### Clustering Method for Analyzing Relationships Between Interviewed and Non-interviewed Customers

#### Project Overview
This data science project delves into a scenario with 200 customers, of which 10 have participated in in-depth discovery interviews. Our goal is to identify patterns and similarities between the interviewed and non-interviewed groups to better understand customer needs.

#### Goals
- **Identify Similarities:** We use clustering algorithms to detect similarities and patterns in customer behavior and preferences.
- **Extrapolate Interview Insights:** Insights from the interviews are leveraged to gain a deeper understanding of the entire customer base.
- **Enhance Value Delivery:** These findings will inform strategies to improve efficiency in delivering value to all customers, especially those not interviewed.

#### Approach
Our methodology involves a detailed analysis of customer data, utilizing clustering techniques to categorize customers based on various attributes.
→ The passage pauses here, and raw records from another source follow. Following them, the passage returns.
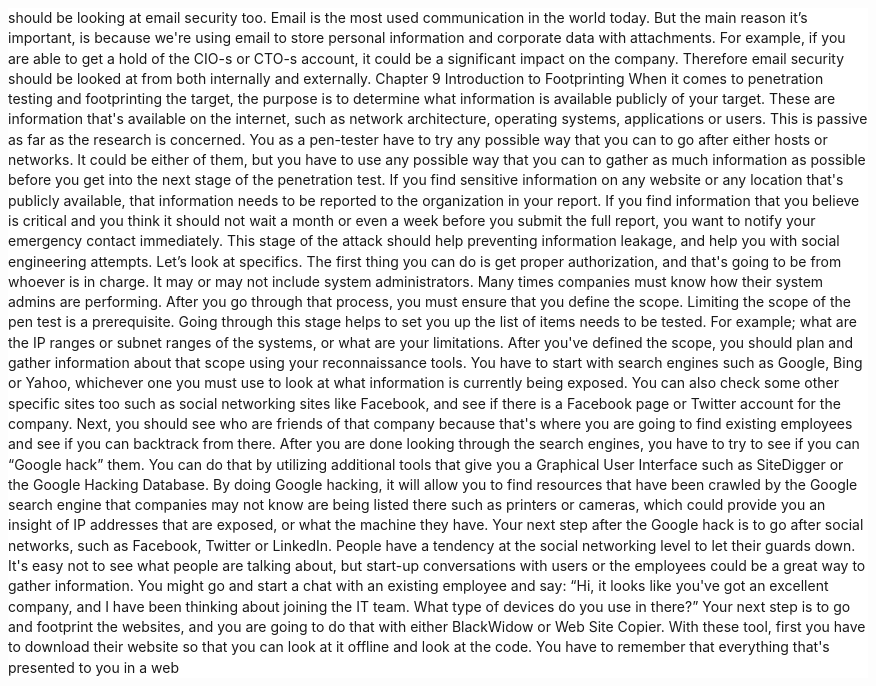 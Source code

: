 should be looking at email security too.
Email is the most used communication in the world today. But the main
reason it’s important, is because we're using email to store personal
information and corporate data with attachments.
For example, if you are able to get a hold of the CIO-s or CTO-s account, it
could be a significant impact on the company. Therefore email security
should be looked at from both internally and externally.
Chapter 9 Introduction to Footprinting
When it comes to penetration testing and footprinting the target, the purpose
is to determine what information is available publicly of your target. These
are information that's available on the internet, such as network architecture,
operating systems, applications or users.
This is passive as far as the research is concerned. You as a pen-tester have to
try any possible way that you can to go after either hosts or networks.
It could be either of them, but you have to use any possible way that you can
to gather as much information as possible before you get into the next stage
of the penetration test.
If you find sensitive information on any website or any location that's
publicly available, that information needs to be reported to the organization in
your report.
If you find information that you believe is critical and you think it should not
wait a month or even a week before you submit the full report, you want to
notify your emergency contact immediately.
This stage of the attack should help preventing information leakage, and help
you with social engineering attempts. Let’s look at specifics.
The first thing you can do is get proper authorization, and that's going to be
from whoever is in charge. It may or may not include system administrators.
Many times companies must know how their system admins are performing.
After you go through that process, you must ensure that you define the scope.
Limiting the scope of the pen test is a prerequisite. Going through this stage
helps to set you up the list of items needs to be tested. For example; what are
the IP ranges or subnet ranges of the systems, or what are your limitations.
After you've defined the scope, you should plan and gather information about
that scope using your reconnaissance tools. You have to start with search
engines such as Google, Bing or Yahoo, whichever one you must use to look
at what information is currently being exposed.
You can also check some other specific sites too such as social networking
sites like Facebook, and see if there is a Facebook page or Twitter account for
the company.
Next, you should see who are friends of that company because that's where
you are going to find existing employees and see if you can backtrack from
there.
After you are done looking through the search engines, you have to try to see
if you can “Google hack” them. You can do that by utilizing additional tools
that give you a Graphical User Interface such as SiteDigger or the Google
Hacking Database.
By doing Google hacking, it will allow you to find resources that have been
crawled by the Google search engine that companies may not know are being
listed there such as printers or cameras, which could provide you an insight
of IP addresses that are exposed, or what the machine they have.
Your next step after the Google hack is to go after social networks, such as
Facebook, Twitter or LinkedIn.
People have a tendency at the social networking level to let their guards
down. It's easy not to see what people are talking about, but start-up
conversations with users or the employees could be a great way to gather
information.
You might go and start a chat with an existing employee and say: “Hi, it
looks like you've got an excellent company, and I have been thinking about
joining the IT team. What type of devices do you use in there?”
Your next step is to go and footprint the websites, and you are going to do
that with either BlackWidow or Web Site Copier. With these tool, first you
have to download their website so that you can look at it offline and look at
the code.
You have to remember that everything that's presented to you in a web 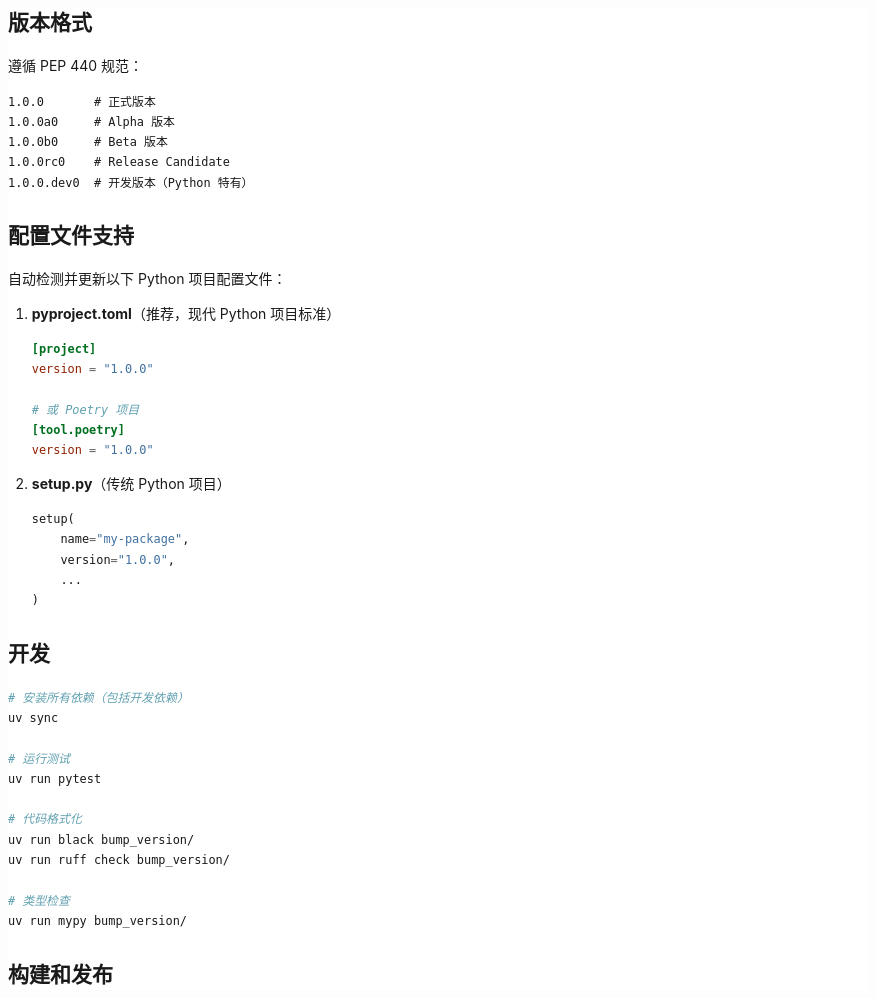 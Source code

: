 ## 版本格式

遵循 PEP 440 规范：

```
1.0.0       # 正式版本
1.0.0a0     # Alpha 版本
1.0.0b0     # Beta 版本  
1.0.0rc0    # Release Candidate
1.0.0.dev0  # 开发版本（Python 特有）
```

## 配置文件支持

自动检测并更新以下 Python 项目配置文件：

1. **pyproject.toml**（推荐，现代 Python 项目标准）
   ```toml
   [project]
   version = "1.0.0"
   
   # 或 Poetry 项目
   [tool.poetry]
   version = "1.0.0"
   ```

2. **setup.py**（传统 Python 项目）
   ```python
   setup(
       name="my-package",
       version="1.0.0",
       ...
   )
   ```

## 开发

```bash
# 安装所有依赖（包括开发依赖）
uv sync

# 运行测试
uv run pytest

# 代码格式化
uv run black bump_version/
uv run ruff check bump_version/

# 类型检查
uv run mypy bump_version/
```

## 构建和发布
This process aims to reveal the extent to which non-interviewed customers resemble those interviewed, allowing us to apply these insights more broadly.

#### Data Source
[Our customer data, sourced from Kaggle](https://www.kaggle.com/datasets/shrutimechlearn/customer-data), comprises 200 data points with the following features:
- **CustomerID:** Assigned IDs range from 1 to 200.
- **Gender:** Distribution includes 56% Female and 44% Male customers.
- **Age:** Customers aged between 18 and 70 years.
- **Annual Income:** Ranges from $15,000 to $137,000.
- **Spending Score:** Scored between 1 and 99, indicating purchasing behavior.


In [22]:
import pandas as pd
import numpy as np
from sklearn.preprocessing import MinMaxScaler

In [33]:
# Import data
data_path = 'data/Mall_Customers.csv'
data = pd.read_csv(data_path)

In [34]:
# Format and Clean Data
data = data.drop(columns=['CustomerID'])
data = data.rename(columns={'Genre': 'Gender'})
data.columns = data.columns.str.lower()
data['gender'] = data['gender'].astype('category')

df = data.copy()

In [35]:
# Normalize Data
df[['age', 'annual_income_(k$)', 'spending_score']] = MinMaxScaler().fit_transform(data[['age', 'annual_income_(k$)', 'spending_score']])